Foreign Aid Should Be Part of an "America First" Policy

Foreign Aid Should Be Part of an "America First" Policy

Americans do not have to choose between nation-building at home and nation-building abroad.

Secretary of State Rex Tillerson has reportedly bought time “to do a deeper analysis of foreign aid” in the face of President Trump’s proposal to slash funding for the State Department and the U.S. Agency for International Development. The proposed cuts of 30 percent or more are the product of an “America First” budget that frames the issue of foreign assistance as a choice between nation-building at home and nation-building abroad.

Whether Trump’s proposed cuts are an act of creative destruction, as some hope, or just plain destruction, as many fear, remains unclear. But what is clear is that Tillerson now has an opportunity to debunk the zero-sum view of foreign aid, and complete its transformation from what was once derided as an element of soft power into a smart power instrument of national and economic security.

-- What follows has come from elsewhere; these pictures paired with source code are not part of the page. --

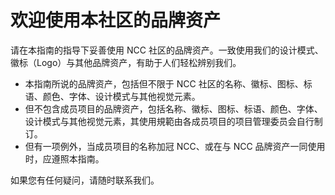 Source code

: # 欢迎使用本社区的品牌资产

请在本指南的指导下妥善使用 NCC 社区的品牌资产。一致使用我们的设计模式、徽标（Logo）与其他品牌资产，有助于人们轻松辨别我们。

- 本指南所说的品牌资产，包括但不限于 NCC 社区的名称、徽标、图标、标语、颜色、字体、设计模式与其他视觉元素。
- 但不包含成员项目的品牌资产，包括名称、徽标、图标、标语、颜色、字体、设计模式与其他视觉元素，其使用規範由各成员项目的项目管理委员会自行制订。
- 但有一项例外，当成员项目的名称加冠 NCC、或在与 NCC 品牌资产一同使用时，应遵照本指南。

如果您有任何疑问，请随时联系我们。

This transformation began under George W. Bush, whose administration launched ambitious initiatives on AIDS, malaria, human trafficking, food security, global peacekeeping, anticorruption, entrepreneurship and girls’ education, among other things. In so doing, President Bush transformed the way in which foreign assistance was conceived, used and delivered.

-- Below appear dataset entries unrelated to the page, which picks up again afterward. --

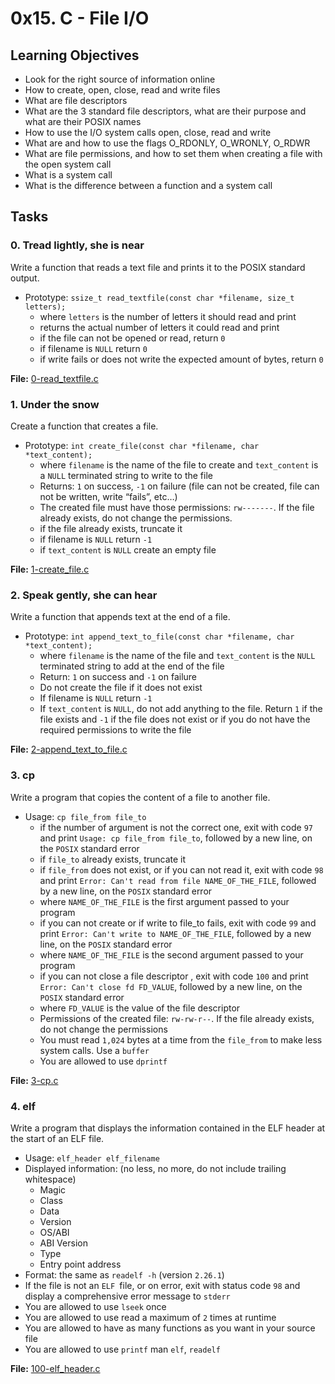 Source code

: # 0x15. C - File I/O
## Learning Objectives
- Look for the right source of information online
- How to create, open, close, read and write files
- What are file descriptors
- What are the 3 standard file descriptors, what are their purpose and what are their POSIX names
- How to use the I/O system calls open, close, read and write
- What are and how to use the flags O_RDONLY, O_WRONLY, O_RDWR
- What are file permissions, and how to set them when creating a file with the open system call
- What is a system call
- What is the difference between a function and a system call

## Tasks
### 0. Tread lightly, she is near
Write a function that reads a text file and prints it to the POSIX standard output.
- Prototype: `ssize_t read_textfile(const char *filename, size_t letters);`
  - where `letters` is the number of letters it should read and print
  - returns the actual number of letters it could read and print
  - if the file can not be opened or read, return `0`
  - if filename is `NULL` return `0`
  - if write fails or does not write the expected amount of bytes, return `0`

**File:** [0-read_textfile.c]()
  
### 1. Under the snow
Create a function that creates a file.
- Prototype: `int create_file(const char *filename, char *text_content);`
  - where `filename` is the name of the file to create and `text_content` is a `NULL` terminated string to write to the file
  - Returns: `1` on success, `-1` on failure (file can not be created, file can not be written, write “fails”, etc…)
  - The created file must have those permissions: `rw-------`. If the file already exists, do not change the permissions.
  - if the file already exists, truncate it
  - if filename is `NULL` return `-1`
  - if `text_content` is `NULL` create an empty file

**File:** [1-create_file.c]()
  
### 2. Speak gently, she can hear
Write a function that appends text at the end of a file.
- Prototype: `int append_text_to_file(const char *filename, char *text_content);`
  - where `filename` is the name of the file and `text_content` is the `NULL` terminated string to add at the end of the file
  - Return: `1` on success and `-1` on failure
  - Do not create the file if it does not exist
  - If filename is `NULL` return `-1`
  - If `text_content` is `NULL`, do not add anything to the file. Return `1` if the file exists and `-1` if the file does not exist or if you do not have the required permissions to write the file

**File:** [2-append_text_to_file.c]()
  
### 3. cp
Write a program that copies the content of a file to another file.
- Usage: `cp file_from file_to`
  - if the number of argument is not the correct one, exit with code `97` and print `Usage: cp file_from file_to`, followed by a new line, on the `POSIX` standard error
  - if `file_to` already exists, truncate it
  - if `file_from` does not exist, or if you can not read it, exit with code `98` and print `Error: Can't read from file NAME_OF_THE_FILE`, followed by a new line, on the `POSIX` standard error
  - where `NAME_OF_THE_FILE` is the first argument passed to your program
  - if you can not create or if write to file_to fails, exit with code `99` and print `Error: Can't write to NAME_OF_THE_FILE`, followed by a new line, on the `POSIX` standard error
  - where `NAME_OF_THE_FILE` is the second argument passed to your program
  - if you can not close a file descriptor , exit with code `100` and print `Error: Can't close fd FD_VALUE`, followed by a new line, on the `POSIX` standard error
  - where `FD_VALUE` is the value of the file descriptor
  - Permissions of the created file: `rw-rw-r--`. If the file already exists, do not change the permissions
  - You must read `1,024` bytes at a time from the `file_from` to make less system calls. Use a `buffer`
  - You are allowed to use `dprintf`

**File:** [3-cp.c]()
   
### 4. elf
Write a program that displays the information contained in the ELF header at the start of an ELF file.
- Usage: `elf_header elf_filename`
- Displayed information: (no less, no more, do not include trailing whitespace)
  - Magic
  - Class
  - Data
  - Version
  - OS/ABI
  - ABI Version
  - Type
  - Entry point address
- Format: the same as `readelf -h` (version `2.26.1`)
- If the file is not an `ELF `file, or on error, exit with status code `98` and display a comprehensive error message to `stderr`
- You are allowed to use `lseek` once
- You are allowed to use read a maximum of `2` times at runtime
- You are allowed to have as many functions as you want in your source file
- You are allowed to use `printf`
man `elf`, `readelf`

**File:** [100-elf_header.c]()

He shifted the foreign-assistance debate from a question of inputs (How much should we spend?) to outcomes (What result should we seek, and how do we achieve it most cost effectively?). He replaced the paternalistic, donor-recipient paradigm with “a new compact for development,” based on partnership between rich and poor nations, and shared accountability for results. And he harnessed this approach to innovative delivery mechanisms to ensure that new wine would not end up in old bottles.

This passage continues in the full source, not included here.